To manage these, llm-jp-eval-mm uses uv's dependency groups.

For example, to use llm-jp/llm-jp-3-vila-14b, run:
```bash
uv sync --group vilaja
uv run --group vilaja python examples/VILA_ja.py
```

Refer to eval_all.sh for a full list of model dependencies.

When you add a new group, don’t forget to configure [conflict](https://docs.astral.sh/uv/concepts/projects/config/#conflicting-dependencies).

## Benchmark-Specific Required Libraries

- JIC-VQA

For the JIC-VQA dataset, you need to download images from URLs. Use the following script to prepare the dataset:

```python
python scripts/prepare_jic_vqa.py
```

## Analyze VLMs Prediction

Visualize your model’s predictions with the following Streamlit app:
```bash
uv run streamlit run scripts/browse_prediction.py --task_id "japanese-heron-bench" --result_dir "result"
```
You will be able to see the visualized predictions, like this:
![Streamlit](./assets/streamlit_visualization.png)


## Contribution

We welcome contributions! If you encounter issues, or if you have suggestions or improvements, please open an issue or submit a pull request.

### How to Add a Benchmark Task
Refer to the `src/eval_mm/tasks` directory to implement new benchmark tasks.

### How to Add a Metric
To add new metrics, implement them in the Scorer class. The code for existing scorers can be found in `src/eval_mm/metrics`.
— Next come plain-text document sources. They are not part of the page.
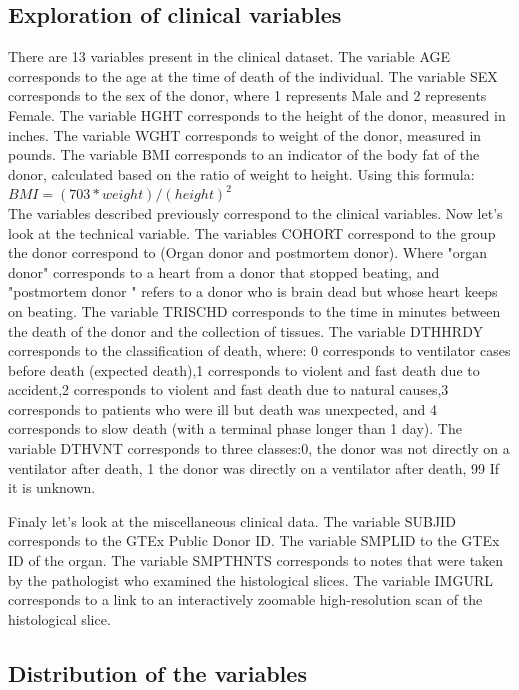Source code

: \documentclass[a4paper, 11pt]{article}
\begin{document}
\begin{multicols}{2}
\section{Exploration of  clinical variables}

There are 13 variables present in the clinical dataset.
The variable AGE corresponds to the age at the time of death of the individual.
The variable SEX corresponds to the sex of the donor, where 1 represents Male and 2 represents Female.
The variable HGHT corresponds to the height of the donor, measured in inches.
The variable WGHT corresponds to weight of the donor, measured in pounds. 
The variable BMI corresponds to an indicator of the body fat of the donor, calculated based on the ratio of weight to height. Using this formula: 
\\

$ BMI = (703*weight)/(height)^2$ 
\\

The variables described previously correspond to the clinical variables. Now let's look at the technical variable. 
The variables COHORT correspond to the group the donor correspond to (Organ donor and postmortem donor). Where "organ donor" corresponds to a heart from a donor that stopped beating, and "postmortem donor " refers to a donor who is brain dead but whose heart keeps on beating.
The variable TRISCHD corresponds to the time in minutes between the death of the donor and the collection of tissues.
The variable DTHHRDY corresponds to the classification of death, where: 0 corresponds to ventilator cases before death (expected death),1 corresponds to violent and fast death due to accident,2 corresponds to violent and fast death due to natural causes,3 corresponds to patients who were ill but death was unexpected, and 4 corresponds to slow death (with a terminal phase longer than 1 day). 
The variable DTHVNT corresponds to three classes:0, the donor was not directly on a ventilator after death, 1 the donor was directly on a ventilator after death, 99 If it is unknown.

Finaly let's look at the miscellaneous clinical data. 
The variable SUBJID corresponds to the GTEx Public Donor ID. 
The variable SMPLID to the GTEx ID of the organ. 
The variable SMPTHNTS corresponds to notes that were taken by the pathologist who examined the histological slices. 
The variable IMGURL corresponds to a link to an interactively zoomable high-resolution scan of the histological slice. 
\subsection{Distribution of the variables}


\end{multicols}
\end{document}
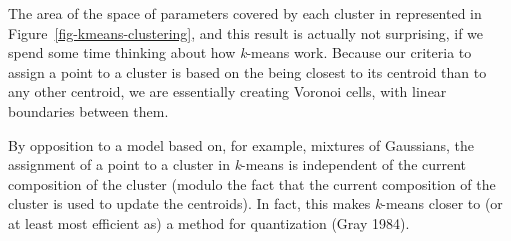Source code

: \documentclass[
  letterpaper,
]{scrbook}
\begin{document}
\begin{table}

\caption{\label{tbl-clustering-centers}Summary of the values for the
centers of the optimal clusters found in this image. The cover column
gives the percentage of all pixels associated to this class. The
clusters are sorted by the NDVI of their centroid.}


\end{table}%


The area of the space of parameters covered by each cluster in
represented in Figure~\ref{fig-kmeans-clustering}, and this result is
actually not surprising, if we spend some time thinking about how
\emph{k}-means work. Because our criteria to assign a point to a cluster
is based on the being closest to its centroid than to any other
centroid, we are essentially creating Voronoi cells, with linear
boundaries between them.

By opposition to a model based on, for example, mixtures of Gaussians,
the assignment of a point to a cluster in \emph{k}-means is independent
of the current composition of the cluster (modulo the fact that the
current composition of the cluster is used to update the centroids). In
fact, this makes \emph{k}-means closer to (or at least most efficient
as) a method for quantization (Gray 1984).
\end{document}
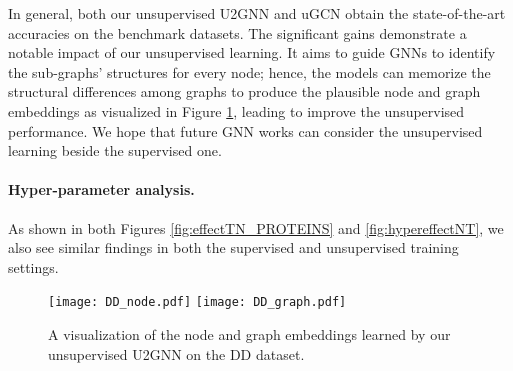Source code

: \documentclass[twoside,leqno,twocolumn]{article}
\begin{document}
In general, both our unsupervised U2GNN and uGCN obtain the state-of-the-art accuracies on the benchmark datasets.
The significant gains demonstrate a notable impact of our unsupervised learning.
It aims to guide GNNs to identify the sub-graphs' structures for every node; hence, the models can memorize the structural differences among graphs to produce the plausible node and graph embeddings as visualized in Figure \ref{fig:visualunsupembeddings}, leading to improve the unsupervised performance.
We hope that future GNN works can consider the unsupervised learning beside the supervised one.

\paragraph{Hyper-parameter analysis.} As shown in both Figures \ref{fig:effectTN_PROTEINS} and \ref{fig:hypereffectNT}, we also see similar findings in both the supervised and unsupervised training settings.

\begin{figure}[ht]
\centering
    \texttt{[image: DD\_node.pdf]}
    \texttt{[image: DD\_graph.pdf]}
\caption[short]{A visualization of the node and graph embeddings learned by our unsupervised U2GNN on the DD dataset.}
\label{fig:visualunsupembeddings}
\end{figure}
\end{document}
### How to Add Inference Code for a VLM Model
Implement the inference code for VLM models in the VLM class. For reference, check `examples/base_vlm.py`.

### How to Add Dependencies
To add a new dependency, run:
```
uv add <package_name>
uv add --group <group_name> <package_name>
```


### Testing

Run the following commands to test the task classes and metrics and to test the VLM models:
```bash
bash test.sh
bash test_model.sh
```

### Formatting and Linting with Ruff
```
uv run ruff format src
uv run ruff check --fix src
```

### Releasing to PyPI
To release a new version to PyPI:
```
git tag -a v0.x.x -m "version 0.x.x"
git push origin --tags
```


### Updating the Website
For website updates, refer to the [github_pages/README.md](./github_pages/README.md).


## Acknowledgements
- [Heron](https://github.com/turingmotors/heron): We refer to the Heron code for the evaluation of the Japanese Heron Bench task.
- [lmms-eval](https://github.com/EvolvingLMMs-Lab/lmms-eval): We refer to the lmms-eval code for the evaluation of the JMMMU and MMMU tasks.

We also thank the developers of the evaluation datasets for their hard work.